Make It Move And Display Speed
Design, build and program a robot that can move itself and calculate and display its average speed.
Use this video to:
- Connect students to real-life robots that move
- Connect students to physical science and mathematics principles: distance, speed, and other challenges for robot movement
- Consider how robots think; how they know where they are and what they need to do
- Inspire students to create their own robots that move
Make It Move Discussion
- Look at the ways that machines and robots move with and without wheels. Choose one example and trace how the movement transfers from one part to another.
This question challenges students to observe and describe how a robot physically moves.
- Compare the way the two walking robots move. What do you notice about how they balance as they walk?
The ZI insect robot lifts one leg on one side but not on the other. The humanoid robot is maintains its balance in several ways (e.g., moving slowly, adjusting foot position, holding hands out and down to the side).
Design, build, and program a robot that can move itself, and:
- Calculate its average speed
- Display its average speed
Encourage an active brainstorming process so that students develop their conceptual understanding. For example, encourage them to:
- Review the Robots In Action videos showing robots for inspiration
- Investigate the Key Concepts Measuring Speed project using the building and programming ideas included there
- Build the suggested examples from Building Ideas and explore how they work
- Personalize their robot or describe a context in which a robot that moves a specific speed is important, such as the automobile racing system that is collecting data in the Make It Move video.
The EV3 Brick has multiple timers that can be programmed to display elapsed time like a stopwatch.
Select the Best Solution
Describe the solution that you have agreed to build and program.
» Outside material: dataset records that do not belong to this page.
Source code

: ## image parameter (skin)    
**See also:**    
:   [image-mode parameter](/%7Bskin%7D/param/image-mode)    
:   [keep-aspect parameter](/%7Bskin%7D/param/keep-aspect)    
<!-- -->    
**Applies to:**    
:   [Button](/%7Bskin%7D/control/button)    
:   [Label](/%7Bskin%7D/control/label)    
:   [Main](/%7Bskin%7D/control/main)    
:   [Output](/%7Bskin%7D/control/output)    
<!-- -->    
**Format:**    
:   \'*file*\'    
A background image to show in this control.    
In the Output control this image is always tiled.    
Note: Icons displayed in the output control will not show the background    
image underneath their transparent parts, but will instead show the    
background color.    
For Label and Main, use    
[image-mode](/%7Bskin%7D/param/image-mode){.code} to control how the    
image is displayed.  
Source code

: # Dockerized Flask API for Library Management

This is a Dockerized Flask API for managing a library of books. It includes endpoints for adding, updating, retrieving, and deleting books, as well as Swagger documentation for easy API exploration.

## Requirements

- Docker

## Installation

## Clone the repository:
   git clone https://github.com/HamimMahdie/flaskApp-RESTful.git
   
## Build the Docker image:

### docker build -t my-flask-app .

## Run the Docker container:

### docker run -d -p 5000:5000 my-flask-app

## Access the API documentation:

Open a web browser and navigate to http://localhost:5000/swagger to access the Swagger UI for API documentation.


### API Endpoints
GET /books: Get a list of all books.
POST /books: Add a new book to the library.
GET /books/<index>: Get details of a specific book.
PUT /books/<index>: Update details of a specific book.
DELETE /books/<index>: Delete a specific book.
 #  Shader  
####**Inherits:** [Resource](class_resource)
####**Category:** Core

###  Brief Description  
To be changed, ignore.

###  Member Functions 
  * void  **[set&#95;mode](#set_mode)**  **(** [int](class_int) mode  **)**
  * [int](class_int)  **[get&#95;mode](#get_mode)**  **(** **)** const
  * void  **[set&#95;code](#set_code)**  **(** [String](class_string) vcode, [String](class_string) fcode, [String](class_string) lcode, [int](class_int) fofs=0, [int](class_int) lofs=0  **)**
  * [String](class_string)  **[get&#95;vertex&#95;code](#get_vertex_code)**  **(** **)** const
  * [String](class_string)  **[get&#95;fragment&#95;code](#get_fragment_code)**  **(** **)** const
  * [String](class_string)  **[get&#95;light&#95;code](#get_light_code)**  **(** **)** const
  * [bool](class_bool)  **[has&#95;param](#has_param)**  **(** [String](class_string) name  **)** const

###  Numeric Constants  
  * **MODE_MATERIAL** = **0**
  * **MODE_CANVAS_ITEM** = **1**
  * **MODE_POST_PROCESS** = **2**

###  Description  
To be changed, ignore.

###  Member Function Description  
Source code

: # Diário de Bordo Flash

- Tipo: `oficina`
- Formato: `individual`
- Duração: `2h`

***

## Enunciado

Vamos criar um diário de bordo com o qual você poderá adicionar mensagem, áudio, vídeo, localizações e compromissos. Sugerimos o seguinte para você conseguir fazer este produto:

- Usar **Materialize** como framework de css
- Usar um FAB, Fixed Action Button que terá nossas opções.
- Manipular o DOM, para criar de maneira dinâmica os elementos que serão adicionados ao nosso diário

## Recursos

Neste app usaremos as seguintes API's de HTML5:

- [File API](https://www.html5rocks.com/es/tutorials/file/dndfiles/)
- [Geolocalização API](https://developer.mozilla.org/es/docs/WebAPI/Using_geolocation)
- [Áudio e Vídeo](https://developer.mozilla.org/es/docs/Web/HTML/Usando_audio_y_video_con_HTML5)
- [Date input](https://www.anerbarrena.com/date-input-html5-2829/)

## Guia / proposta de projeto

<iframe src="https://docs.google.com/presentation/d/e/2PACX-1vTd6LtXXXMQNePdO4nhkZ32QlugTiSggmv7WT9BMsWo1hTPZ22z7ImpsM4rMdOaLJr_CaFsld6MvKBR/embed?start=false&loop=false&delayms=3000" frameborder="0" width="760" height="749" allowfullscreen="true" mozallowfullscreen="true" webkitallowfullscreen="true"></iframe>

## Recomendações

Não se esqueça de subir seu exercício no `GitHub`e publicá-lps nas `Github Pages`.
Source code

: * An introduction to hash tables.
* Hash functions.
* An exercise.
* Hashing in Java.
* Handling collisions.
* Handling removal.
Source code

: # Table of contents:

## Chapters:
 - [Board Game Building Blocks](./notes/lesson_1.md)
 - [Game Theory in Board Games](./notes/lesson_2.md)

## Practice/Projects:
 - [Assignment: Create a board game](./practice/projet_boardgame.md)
Think about examples from your brainstorming discussion. Then explain why you chose this solution for the design brief. Encourage students to describe why they have chosen this solution. That way, when students are reviewing and revising, they will have specific information to use to evaluate their solution and decide whether or not it was effective.
Build and Program
Start building and programming your solution!
As you work on your solution, make sure students keep track of:
- Describe one part of your design that worked especially well.
- Describe one design change that you had to make.
- What will you try next?
Students can use images, video, text, sound, or weblinks to document their work.
Test and Analyze
How well does your solution satisfy the design brief?
Use a table to record data. Name the columns and rows, such as Trial Number, Distance, Elapsed Time, Average Speed, and Observations.
Review and Revise
Take a moment to reflect on your robot solution.
- Does the robot calculate speed accurately?
- How do you know?
- What are some ways that others have solved the problem?
Encourage students to look back at the design brief and at their own brainstorming notes and test data. Encourage a peer-review process so that each group is responsible for evaluating their own and others’ projects. This review process can help students develop skills in giving constructive feedback as well as sharpening analysis skills and the use of objective data to support an argument.
Here are some ideas to suggest to students:
- Create a video of your project, especially your final presentation and your robot’s performance.
- Explain some important features of your software program.
- Produce a building guide for your model by taking a series of photographs as you deconstruct it.
- Include an image of your program with comments.
- Add a team photograph
Evaluate Design and NGSS Goals
You can use the included rubrics to evaluate skills progression of Design Engineering Projects.
- Students can review their design goals as well as their use of some NGSS practices using the provided rubric. Students can rate their level of work by adding a mark below the Bronze, Silver, Gold, or Platinum column.
- You may also choose to use the rubric to rate each team or student yourself.